It is often more convenient to express GBM in differential form using a stochastic differential equation (SDE):

$$
dS_t = \mu S_t dt + \sigma S_t dB_t
$$

**Properties:**
- Starts at $ S_0 $ (unlike simple Brownian motion which starts at $ 0 $)
- Never goes below $ 0 $ (log-normal distribution)
- Commonly used as a first-order approximation for stock price dynamics
- Used extensively in options pricing (Black-Scholes model)
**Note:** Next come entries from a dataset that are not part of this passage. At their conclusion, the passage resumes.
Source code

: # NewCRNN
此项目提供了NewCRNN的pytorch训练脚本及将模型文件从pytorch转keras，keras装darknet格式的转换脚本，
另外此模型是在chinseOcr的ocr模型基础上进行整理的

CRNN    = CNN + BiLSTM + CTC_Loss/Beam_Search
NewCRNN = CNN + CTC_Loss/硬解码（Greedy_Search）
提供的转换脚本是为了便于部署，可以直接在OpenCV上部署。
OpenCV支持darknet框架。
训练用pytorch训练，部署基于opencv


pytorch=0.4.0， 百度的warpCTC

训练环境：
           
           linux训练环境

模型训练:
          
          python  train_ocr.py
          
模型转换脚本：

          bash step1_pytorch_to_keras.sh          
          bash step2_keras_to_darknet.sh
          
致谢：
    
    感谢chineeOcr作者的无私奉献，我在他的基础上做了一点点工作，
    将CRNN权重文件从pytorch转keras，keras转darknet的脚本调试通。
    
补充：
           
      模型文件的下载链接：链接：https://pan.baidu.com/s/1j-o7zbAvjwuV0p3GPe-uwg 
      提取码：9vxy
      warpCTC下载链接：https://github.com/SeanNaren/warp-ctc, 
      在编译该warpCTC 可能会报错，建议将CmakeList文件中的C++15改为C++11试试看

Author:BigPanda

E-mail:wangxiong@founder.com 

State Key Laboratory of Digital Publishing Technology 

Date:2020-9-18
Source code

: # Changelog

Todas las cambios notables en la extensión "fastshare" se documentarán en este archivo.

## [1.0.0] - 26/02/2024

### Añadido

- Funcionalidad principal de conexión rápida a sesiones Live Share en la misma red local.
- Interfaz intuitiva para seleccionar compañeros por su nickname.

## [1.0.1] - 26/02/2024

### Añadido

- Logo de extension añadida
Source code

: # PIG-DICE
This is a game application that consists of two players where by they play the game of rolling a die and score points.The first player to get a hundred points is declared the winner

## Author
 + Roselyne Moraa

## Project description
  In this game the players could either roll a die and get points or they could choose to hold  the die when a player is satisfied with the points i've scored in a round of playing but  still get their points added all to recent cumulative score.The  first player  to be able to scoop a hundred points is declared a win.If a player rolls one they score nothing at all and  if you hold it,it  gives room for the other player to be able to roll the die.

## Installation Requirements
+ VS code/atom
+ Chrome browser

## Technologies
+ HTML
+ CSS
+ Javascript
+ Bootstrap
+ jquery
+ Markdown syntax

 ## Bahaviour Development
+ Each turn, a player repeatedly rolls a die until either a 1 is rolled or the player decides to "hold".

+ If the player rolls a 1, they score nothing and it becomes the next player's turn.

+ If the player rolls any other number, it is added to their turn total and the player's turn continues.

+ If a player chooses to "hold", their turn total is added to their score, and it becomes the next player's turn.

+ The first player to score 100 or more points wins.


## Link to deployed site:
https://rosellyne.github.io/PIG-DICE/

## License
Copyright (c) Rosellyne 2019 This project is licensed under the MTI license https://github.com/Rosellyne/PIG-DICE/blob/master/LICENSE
Let's implement and visualize GBM:

In [None]:
S0 = 100.0  # Initial stock price
MU = 0.003
SIGMA = 0.027

RNG_SEED = 77777  # Random seed
N_STEPS = 252  # Number of time steps
N_PATHS = 500  # Number of simulated paths


def brownian_motion(nsteps, npaths, mu, sigma):
    # Differential form of the Brownian motion
    dBt = np.random.randn(npaths, nsteps - 1) * sigma + mu
    dBt = np.insert(dBt, 0, 0.0, axis=1)  # The process starts at 0

    # Integral form of the Brownian motion
    Bt = np.cumsum(dBt, axis=1)

    return Bt


np.random.seed(RNG_SEED)
b_t = brownian_motion(N_STEPS, N_PATHS, MU, SIGMA)
s_t = S0 * np.exp(b_t)

print(f"Mean stock price at t=T: {s_t[:, -1].mean():0.2f}")
print(f"Standard deviation of stock price at t=T: {s_t[:, -1].std():0.2f}")

The plot below shows sample paths of stock prices following Geometric Brownian Motion:

In [None]:
fig = plt.figure(figsize=(13, 6))
ax = fig.add_subplot(111)
ax.grid(True, linestyle='--', alpha=0.7)
for i in range(1, s_t.shape[0]):
    ax.plot(s_t[i], color=PRIMARY_GREEN, linewidth=1)
ax.plot(s_t[0], color=DARK_GREEN, linewidth=2)
ax.set_title("Stock price simulated as GBM")
ax.set_xlabel("Time Steps")
ax.set_ylabel("Stock Price")
plt.show()

---
## GPU Implementation with CuPy

Now let's create a GPU-accelerated version using [CuPy](https://cupy.dev/). This implementation uses array operations similar to the NumPy version but executes on the GPU:

In [None]:
import nvmath # noqa: F811
import cupy as cp

RNG_SEED = 777777  # Random seed
N_STEPS = 252  # Number of time steps (trading days in a year)
N_PATHS = 800000  # Number of simulated paths (large number to get a reliable estimate)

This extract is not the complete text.